* [PROMPT] In the data below, find every line that has the string "tasks", and copy it.

(INPUT DATA begins)

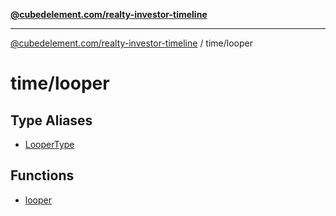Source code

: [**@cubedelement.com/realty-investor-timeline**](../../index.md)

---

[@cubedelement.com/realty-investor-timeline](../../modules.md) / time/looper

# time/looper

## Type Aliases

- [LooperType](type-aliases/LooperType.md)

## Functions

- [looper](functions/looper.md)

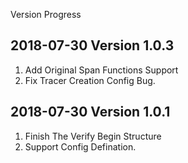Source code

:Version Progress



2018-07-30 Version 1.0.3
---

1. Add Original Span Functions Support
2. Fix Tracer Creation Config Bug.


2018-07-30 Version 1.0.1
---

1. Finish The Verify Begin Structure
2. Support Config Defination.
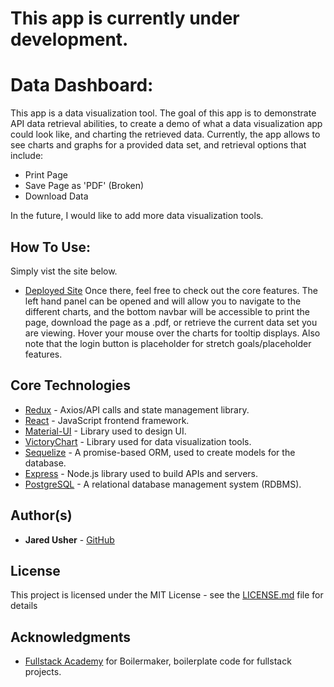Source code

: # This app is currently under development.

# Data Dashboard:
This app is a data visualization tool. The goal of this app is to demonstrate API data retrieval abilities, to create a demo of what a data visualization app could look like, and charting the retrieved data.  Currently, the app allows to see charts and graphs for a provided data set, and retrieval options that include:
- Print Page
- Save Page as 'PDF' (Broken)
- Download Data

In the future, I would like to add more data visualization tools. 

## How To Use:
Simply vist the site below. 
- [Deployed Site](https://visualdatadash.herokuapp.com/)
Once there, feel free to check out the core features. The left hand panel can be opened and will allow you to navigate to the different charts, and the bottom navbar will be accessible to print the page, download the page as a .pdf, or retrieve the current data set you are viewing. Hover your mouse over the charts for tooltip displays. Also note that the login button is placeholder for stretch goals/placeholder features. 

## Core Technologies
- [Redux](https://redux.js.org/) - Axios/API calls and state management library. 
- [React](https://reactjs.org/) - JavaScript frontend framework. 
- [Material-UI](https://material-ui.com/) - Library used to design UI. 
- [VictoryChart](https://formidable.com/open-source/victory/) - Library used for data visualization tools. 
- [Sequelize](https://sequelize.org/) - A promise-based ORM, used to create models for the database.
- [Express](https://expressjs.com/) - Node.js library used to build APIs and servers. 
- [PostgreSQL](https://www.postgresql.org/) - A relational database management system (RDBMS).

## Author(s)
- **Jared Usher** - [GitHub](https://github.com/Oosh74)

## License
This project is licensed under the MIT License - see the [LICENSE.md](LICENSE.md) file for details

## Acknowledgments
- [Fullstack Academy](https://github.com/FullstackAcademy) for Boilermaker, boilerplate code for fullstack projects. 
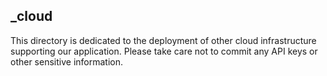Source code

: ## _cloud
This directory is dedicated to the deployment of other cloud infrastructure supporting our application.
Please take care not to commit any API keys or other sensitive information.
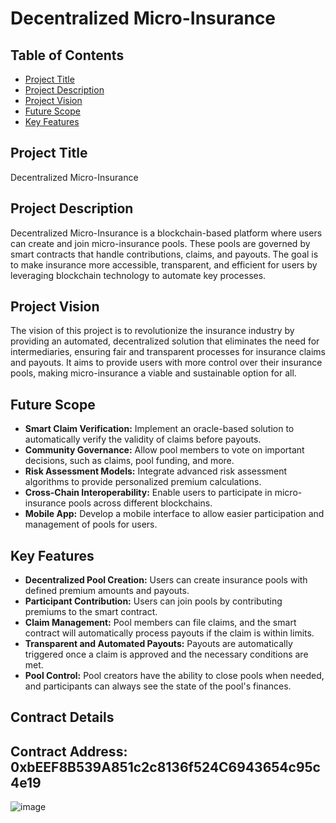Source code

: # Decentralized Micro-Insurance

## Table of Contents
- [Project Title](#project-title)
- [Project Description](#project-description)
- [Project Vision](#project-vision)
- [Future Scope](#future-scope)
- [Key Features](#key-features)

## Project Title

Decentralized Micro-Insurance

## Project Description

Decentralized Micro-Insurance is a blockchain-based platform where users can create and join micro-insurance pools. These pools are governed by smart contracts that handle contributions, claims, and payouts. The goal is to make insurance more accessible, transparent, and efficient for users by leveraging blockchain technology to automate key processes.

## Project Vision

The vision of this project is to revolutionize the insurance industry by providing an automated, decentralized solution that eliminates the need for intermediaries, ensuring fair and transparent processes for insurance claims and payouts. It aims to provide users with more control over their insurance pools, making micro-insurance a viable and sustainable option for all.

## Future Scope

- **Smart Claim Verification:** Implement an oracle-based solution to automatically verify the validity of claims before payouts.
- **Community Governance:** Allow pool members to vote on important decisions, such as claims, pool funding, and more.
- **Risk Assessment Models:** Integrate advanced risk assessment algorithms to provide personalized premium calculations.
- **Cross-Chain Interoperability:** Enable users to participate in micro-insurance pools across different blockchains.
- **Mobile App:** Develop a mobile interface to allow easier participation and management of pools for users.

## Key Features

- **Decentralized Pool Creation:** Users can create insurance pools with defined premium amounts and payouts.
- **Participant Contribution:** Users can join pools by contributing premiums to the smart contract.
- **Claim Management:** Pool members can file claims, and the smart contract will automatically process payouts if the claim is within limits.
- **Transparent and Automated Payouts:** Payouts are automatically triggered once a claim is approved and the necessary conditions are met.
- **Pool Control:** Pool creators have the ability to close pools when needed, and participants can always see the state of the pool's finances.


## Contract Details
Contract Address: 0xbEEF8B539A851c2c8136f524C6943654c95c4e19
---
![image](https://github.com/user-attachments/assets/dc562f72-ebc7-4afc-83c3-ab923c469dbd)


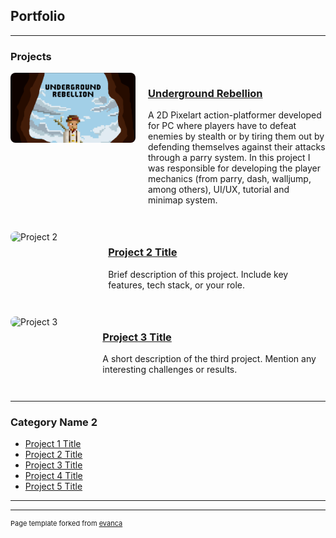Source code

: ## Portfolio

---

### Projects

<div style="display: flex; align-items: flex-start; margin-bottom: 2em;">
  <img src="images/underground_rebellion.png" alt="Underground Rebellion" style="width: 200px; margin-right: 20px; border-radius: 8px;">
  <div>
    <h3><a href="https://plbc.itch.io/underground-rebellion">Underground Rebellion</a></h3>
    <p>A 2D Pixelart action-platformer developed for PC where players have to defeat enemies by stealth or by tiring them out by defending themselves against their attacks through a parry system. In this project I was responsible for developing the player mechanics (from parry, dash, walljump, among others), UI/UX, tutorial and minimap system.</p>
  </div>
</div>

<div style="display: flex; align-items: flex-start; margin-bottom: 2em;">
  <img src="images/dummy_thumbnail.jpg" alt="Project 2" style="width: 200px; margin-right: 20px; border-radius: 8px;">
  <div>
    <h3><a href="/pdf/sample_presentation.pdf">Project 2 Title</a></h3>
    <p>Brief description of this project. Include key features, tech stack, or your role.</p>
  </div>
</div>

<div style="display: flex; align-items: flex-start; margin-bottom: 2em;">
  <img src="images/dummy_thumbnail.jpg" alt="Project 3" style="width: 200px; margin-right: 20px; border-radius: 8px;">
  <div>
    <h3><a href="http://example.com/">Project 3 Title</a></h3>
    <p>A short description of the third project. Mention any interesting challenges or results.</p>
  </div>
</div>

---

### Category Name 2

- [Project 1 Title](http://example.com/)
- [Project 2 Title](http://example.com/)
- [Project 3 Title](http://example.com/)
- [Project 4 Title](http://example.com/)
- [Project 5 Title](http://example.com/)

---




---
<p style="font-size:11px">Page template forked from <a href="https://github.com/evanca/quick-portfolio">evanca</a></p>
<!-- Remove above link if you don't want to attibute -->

(INPUT DATA ends)
(INPUT DATA begins)

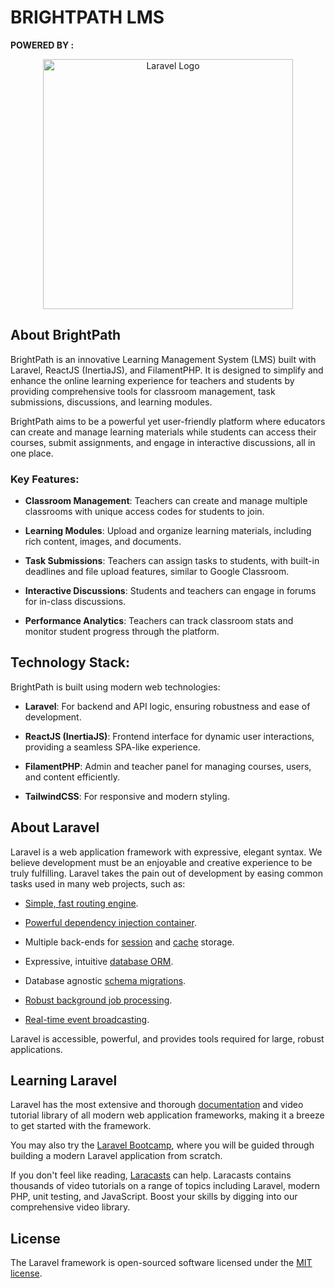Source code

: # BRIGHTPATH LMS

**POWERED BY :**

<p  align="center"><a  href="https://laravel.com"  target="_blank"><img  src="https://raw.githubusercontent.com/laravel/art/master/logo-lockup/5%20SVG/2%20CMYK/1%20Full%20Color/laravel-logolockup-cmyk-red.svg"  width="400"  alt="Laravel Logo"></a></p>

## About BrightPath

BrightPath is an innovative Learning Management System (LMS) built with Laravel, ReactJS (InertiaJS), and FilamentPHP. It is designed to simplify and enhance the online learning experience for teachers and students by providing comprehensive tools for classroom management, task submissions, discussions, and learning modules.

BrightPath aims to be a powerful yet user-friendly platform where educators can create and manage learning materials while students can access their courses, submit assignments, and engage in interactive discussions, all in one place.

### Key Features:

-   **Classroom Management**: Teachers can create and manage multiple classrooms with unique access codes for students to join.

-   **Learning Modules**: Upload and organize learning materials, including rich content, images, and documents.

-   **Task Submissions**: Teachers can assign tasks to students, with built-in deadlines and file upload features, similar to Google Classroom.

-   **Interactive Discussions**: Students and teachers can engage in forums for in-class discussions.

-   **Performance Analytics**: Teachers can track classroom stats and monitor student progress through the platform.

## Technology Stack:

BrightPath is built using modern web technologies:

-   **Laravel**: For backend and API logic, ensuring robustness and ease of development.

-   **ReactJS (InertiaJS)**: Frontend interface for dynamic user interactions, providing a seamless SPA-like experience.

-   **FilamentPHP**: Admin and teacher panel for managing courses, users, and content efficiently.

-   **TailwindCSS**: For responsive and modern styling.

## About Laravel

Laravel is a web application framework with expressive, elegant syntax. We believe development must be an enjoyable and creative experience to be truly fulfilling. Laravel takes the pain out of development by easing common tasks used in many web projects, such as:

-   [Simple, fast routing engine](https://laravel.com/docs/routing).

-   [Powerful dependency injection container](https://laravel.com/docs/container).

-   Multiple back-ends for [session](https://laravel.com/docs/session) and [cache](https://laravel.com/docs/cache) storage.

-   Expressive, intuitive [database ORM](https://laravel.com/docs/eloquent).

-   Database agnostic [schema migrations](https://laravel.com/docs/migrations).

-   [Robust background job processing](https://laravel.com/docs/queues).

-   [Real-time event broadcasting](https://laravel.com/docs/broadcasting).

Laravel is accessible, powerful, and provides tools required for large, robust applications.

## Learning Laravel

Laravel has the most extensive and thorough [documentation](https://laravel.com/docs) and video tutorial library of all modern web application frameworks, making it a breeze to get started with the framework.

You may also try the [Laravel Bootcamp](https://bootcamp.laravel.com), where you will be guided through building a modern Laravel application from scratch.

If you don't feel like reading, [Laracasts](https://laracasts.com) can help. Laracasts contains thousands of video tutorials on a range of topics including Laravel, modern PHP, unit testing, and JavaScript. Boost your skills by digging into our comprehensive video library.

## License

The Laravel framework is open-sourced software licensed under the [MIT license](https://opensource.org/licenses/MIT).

(INPUT DATA ends)

* [WRITTEN ANSWER]
-   **Task Submissions**: Teachers can assign tasks to students, with built-in deadlines and file upload features, similar to Google Classroom.
Laravel is a web application framework with expressive, elegant syntax. We believe development must be an enjoyable and creative experience to be truly fulfilling. Laravel takes the pain out of development by easing common tasks used in many web projects, such as:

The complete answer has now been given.